╭──

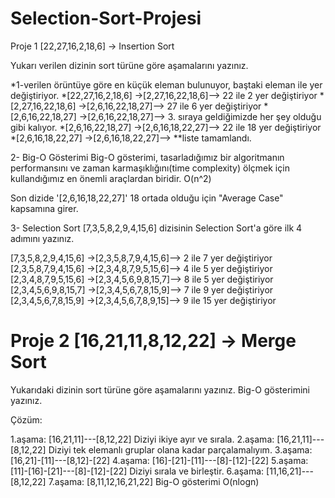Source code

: # Selection-Sort-Projesi

Proje 1 [22,27,16,2,18,6] -> Insertion Sort

Yukarı verilen dizinin sort türüne göre aşamalarını yazınız.

*1-verilen örüntüye göre en küçük eleman bulunuyor, baştaki eleman ile yer değiştiriyor. *[22,27,16,2,18,6] ->[2,27,16,22,18,6]--> 22 ile 2 yer değiştiriyor *[2,27,16,22,18,6] ->[2,6,16,22,18,27]--> 27 ile 6 yer değiştiriyor *[2,6,16,22,18,27] ->[2,6,16,22,18,27]--> 3. sıraya geldiğimizde her şey olduğu gibi kalıyor. *[2,6,16,22,18,27] ->[2,6,16,18,22,27]--> 22 ile 18 yer değiştiriyor *[2,6,16,18,22,27] ->[2,6,16,18,22,27]--> **liste tamamlandı.

2- Big-O Gösterimi Big-O gösterimi, tasarladığımız bir algoritmanın performansını ve zaman karmaşıklığını(time complexity) ölçmek için kullandığımız en önemli araçlardan biridir. O(n^2)

Son dizide '[2,6,16,18,22,27]' 18 ortada olduğu için "Average Case" kapsamına girer.

3- Selection Sort [7,3,5,8,2,9,4,15,6] dizisinin Selection Sort'a göre ilk 4 adımını yazınız.

[7,3,5,8,2,9,4,15,6] ->[2,3,5,8,7,9,4,15,6]--> 2 ile 7 yer değiştiriyor [2,3,5,8,7,9,4,15,6] ->[2,3,4,8,7,9,5,15,6]--> 4 ile 5 yer değiştiriyor [2,3,4,8,7,9,5,15,6] ->[2,3,4,5,6,9,8,15,7]--> 8 ile 5 yer değiştiriyor [2,3,4,5,6,9,8,15,7] ->[2,3,4,5,6,7,8,15,9]--> 7 ile 9 yer değiştiriyor [2,3,4,5,6,7,8,15,9] ->[2,3,4,5,6,7,8,9,15]--> 9 ile 15 yer değiştiriyor


# Proje 2 [16,21,11,8,12,22] -> Merge Sort

Yukarıdaki dizinin sort türüne göre aşamalarını yazınız. Big-O gösterimini yazınız.

Çözüm:

1.aşama: [16,21,11]---[8,12,22] Diziyi ikiye ayır ve sırala.
2.aşama: [16,21,11]---[8,12,22] Diziyi tek elemanlı gruplar olana kadar parçalamalıyım.
3.aşama: [16,21]-[11]---[8,12]-[22]
4.aşama: [16]-[21]-[11]---[8]-[12]-[22]
5.aşama: [11]-[16]-[21]---[8]-[12]-[22] Diziyi sırala ve birleştir.
6.aşama: [11,16,21]---[8,12,22]
7.aşama: [8,11,12,16,21,22]
Big-O gösterimi O(nlogn)
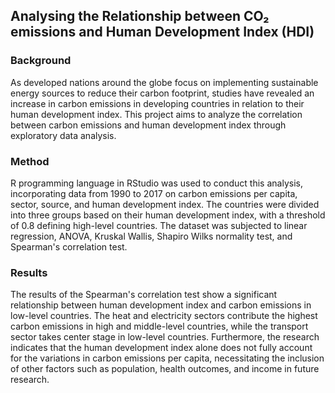 ##  Analysing the Relationship between CO₂ emissions  and Human Development Index (HDI) 

### Background
As developed nations around the globe focus on implementing sustainable energy sources to reduce their carbon footprint, studies have revealed an increase in carbon emissions in developing countries in relation to their human development index. This project aims to analyze the correlation between carbon emissions and human development index through exploratory data analysis. 

### Method
R programming language in RStudio was used to conduct this analysis, incorporating data from 1990 to 2017 on carbon emissions per capita, sector, source, and human development index. The countries were divided into three groups based on their human development index, with a threshold of 0.8 defining high-level countries. The dataset was subjected to linear regression, ANOVA, Kruskal Wallis, Shapiro Wilks normality test, and Spearman's correlation test. 

### Results
The results of the Spearman's correlation test show a significant relationship between human development index and carbon emissions in low-level countries. The heat and electricity sectors contribute the highest carbon emissions in high and middle-level countries, while the transport sector takes center stage in low-level countries. Furthermore, the research indicates that the human development index alone does not fully account for the variations in carbon emissions per capita, necessitating the inclusion of other factors such as population, health outcomes, and income in future research.

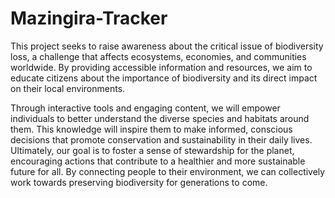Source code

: # Mazingira-Tracker

This project seeks to raise awareness about the critical issue of biodiversity loss, a challenge that affects ecosystems, economies, and communities worldwide. By providing accessible information and resources, we aim to educate citizens about the importance of biodiversity and its direct impact on their local environments.

Through interactive tools and engaging content, we will empower individuals to better understand the diverse species and habitats around them. This knowledge will inspire them to make informed, conscious decisions that promote conservation and sustainability in their daily lives. Ultimately, our goal is to foster a sense of stewardship for the planet, encouraging actions that contribute to a healthier and more sustainable future for all. By connecting people to their environment, we can collectively work towards preserving biodiversity for generations to come.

╰──

# Required work
Restate the whole of the material word for word without the pictures.

# Response to this task
Source code

: # Selection-Sort-Projesi

Proje 1 [22,27,16,2,18,6] -> Insertion Sort

Yukarı verilen dizinin sort türüne göre aşamalarını yazınız.

*1-verilen örüntüye göre en küçük eleman bulunuyor, baştaki eleman ile yer değiştiriyor. *[22,27,16,2,18,6] ->[2,27,16,22,18,6]--> 22 ile 2 yer değiştiriyor *[2,27,16,22,18,6] ->[2,6,16,22,18,27]--> 27 ile 6 yer değiştiriyor *[2,6,16,22,18,27] ->[2,6,16,22,18,27]--> 3. sıraya geldiğimizde her şey olduğu gibi kalıyor. *[2,6,16,22,18,27] ->[2,6,16,18,22,27]--> 22 ile 18 yer değiştiriyor *[2,6,16,18,22,27] ->[2,6,16,18,22,27]--> **liste tamamlandı.

2- Big-O Gösterimi Big-O gösterimi, tasarladığımız bir algoritmanın performansını ve zaman karmaşıklığını(time complexity) ölçmek için kullandığımız en önemli araçlardan biridir. O(n^2)

Son dizide '[2,6,16,18,22,27]' 18 ortada olduğu için "Average Case" kapsamına girer.

3- Selection Sort [7,3,5,8,2,9,4,15,6] dizisinin Selection Sort'a göre ilk 4 adımını yazınız.

[7,3,5,8,2,9,4,15,6] ->[2,3,5,8,7,9,4,15,6]--> 2 ile 7 yer değiştiriyor [2,3,5,8,7,9,4,15,6] ->[2,3,4,8,7,9,5,15,6]--> 4 ile 5 yer değiştiriyor [2,3,4,8,7,9,5,15,6] ->[2,3,4,5,6,9,8,15,7]--> 8 ile 5 yer değiştiriyor [2,3,4,5,6,9,8,15,7] ->[2,3,4,5,6,7,8,15,9]--> 7 ile 9 yer değiştiriyor [2,3,4,5,6,7,8,15,9] ->[2,3,4,5,6,7,8,9,15]--> 9 ile 15 yer değiştiriyor


# Proje 2 [16,21,11,8,12,22] -> Merge Sort

Yukarıdaki dizinin sort türüne göre aşamalarını yazınız. Big-O gösterimini yazınız.

Çözüm:

1.aşama: [16,21,11]---[8,12,22] Diziyi ikiye ayır ve sırala.
2.aşama: [16,21,11]---[8,12,22] Diziyi tek elemanlı gruplar olana kadar parçalamalıyım.
3.aşama: [16,21]-[11]---[8,12]-[22]
4.aşama: [16]-[21]-[11]---[8]-[12]-[22]
5.aşama: [11]-[16]-[21]---[8]-[12]-[22] Diziyi sırala ve birleştir.
6.aşama: [11,16,21]---[8,12,22]
7.aşama: [8,11,12,16,21,22]
Big-O gösterimi O(nlogn)
 ##  Analysing the Relationship between CO₂ emissions  and Human Development Index (HDI) 

### Background
As developed nations around the globe focus on implementing sustainable energy sources to reduce their carbon footprint, studies have revealed an increase in carbon emissions in developing countries in relation to their human development index. This project aims to analyze the correlation between carbon emissions and human development index through exploratory data analysis. 

### Method
R programming language in RStudio was used to conduct this analysis, incorporating data from 1990 to 2017 on carbon emissions per capita, sector, source, and human development index. The countries were divided into three groups based on their human development index, with a threshold of 0.8 defining high-level countries. The dataset was subjected to linear regression, ANOVA, Kruskal Wallis, Shapiro Wilks normality test, and Spearman's correlation test. 

### Results
The results of the Spearman's correlation test show a significant relationship between human development index and carbon emissions in low-level countries. The heat and electricity sectors contribute the highest carbon emissions in high and middle-level countries, while the transport sector takes center stage in low-level countries. Furthermore, the research indicates that the human development index alone does not fully account for the variations in carbon emissions per capita, necessitating the inclusion of other factors such as population, health outcomes, and income in future research.

Source code

: # Mazingira-Tracker

This project seeks to raise awareness about the critical issue of biodiversity loss, a challenge that affects ecosystems, economies, and communities worldwide. By providing accessible information and resources, we aim to educate citizens about the importance of biodiversity and its direct impact on their local environments.

Through interactive tools and engaging content, we will empower individuals to better understand the diverse species and habitats around them. This knowledge will inspire them to make informed, conscious decisions that promote conservation and sustainability in their daily lives. Ultimately, our goal is to foster a sense of stewardship for the planet, encouraging actions that contribute to a healthier and more sustainable future for all. By connecting people to their environment, we can collectively work towards preserving biodiversity for generations to come.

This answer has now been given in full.